[tahoe-dev] Fwd: On the value of "proofs"...

Wed Jan 28 23:02:33 PST 2009

On Wednesday 28 January 2009 08:22:40 pm zooko wrote:
> The chance that we made a significant mistake in our priors or in our
> math is much greater than 10^-9.

Priors, yes.  Math, no.  This isn't the same sort of math particle physicists 
are doing to evaluate safety factors of the LHC.  This math is far, far 
simpler, and extremely well-understood and in fact widely used by reliability 
engineers in just this way.  The fact that we may plug in higher individual 
reliability estimates than are common, and which combine in ways that are 
specifically designed to increase reliability in no way changes the 
fundamental validity of the computations.

There *is* a possibility that accumulated rounding error creates problems, but 
that's a separate matter, and one that's easy to address using standard 
techniques that are taught in any first-semester numerical analysis course.

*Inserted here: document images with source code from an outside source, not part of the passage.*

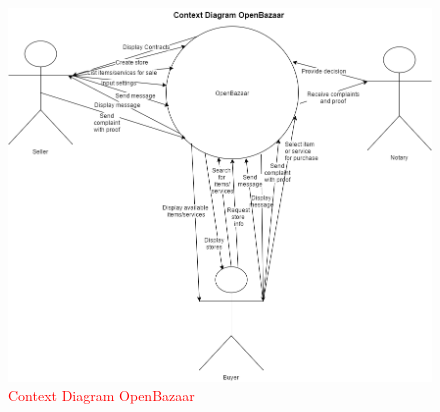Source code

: \documentclass{article}
\begin{document}
\begin{figure}[h!]
\includegraphics[scale=0.5]{ContextDiagramOpenBazaar}
\caption{\textcolor{red}{Context Diagram OpenBazaar}}
\end{figure}
\newpage
{}
\listoffigures
{}
\listoftables
\end{document}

Another solution, given the simplicity of the calculations, is to use 
arbitrary-precision numerical libraries and simply eliminate that 
possibility.

> Therefore, if our estimate tells us 
> that there is less than a 10^-9 chance of accidentally losing a file,
> we should not rely on that estimate.  It can be considered only an
> upper-bound on the reliability.

It depends on what you mean by "rely on".  If you mean "just figure that we're 
safe forever", then you're absolutely right.  The estimates should be 
continually refined by validating the input failure probabilities (at the 
per-server level there are enough failures to test the assumptions).  As data 
is accumulated over time, the whole-system reliability estimates will 
fluctuate.  When they fluctuate downward, the system should compensate by 
tuning the various parameters that affect reliability.

For large networks (assuming that actually happens), you can push on it from 
the other direction as well.  Given a 10^-9 probability of a file being lost, 
and 100 million files spread over enough servers we can reasonably call the 
file failure modes independent, the math says there's a 10% probability that 
at least one file will be lost -- so now you're back in the realm of 
measurable failures which can be used to validate the assumptions.

> The other basic argument is that failure probability of tahoe servers
> are not independent of each other.

Of course not.  That's the reason I switched from using a straight binomial 
distribution calculation to composing PMFs via convolution.  With the 
approach described in my paper you can DIRECTLY model the common failure 
modes.  Of course, you're still left with estimating the probability that 
Brian goes berserk in the machine room, and I don't know how you do that, but 
assuming you can come up with a reasonable number, the math can factor it in, 
correctly.

More generally, you make a list of individual and group failure modes, and an 
estimate for each, and I can combine them all to give you an overall estimate 
that is exactly as accurate as the inputs, no more and no less.

Clearly, then, the trick is figuring out how to obtain and verify good 
estimates for the various failure modes.  I think that can be done, though.  
And where there's doubt, the answer is to be pessimisitc.  If your 
pessimistic estimates still result in adequate overall reliability, then 
fine.  If not, then you need to adjust k, N, A and L until you do get 
acceptable outputs with pessimistic inputs.

	Shawn.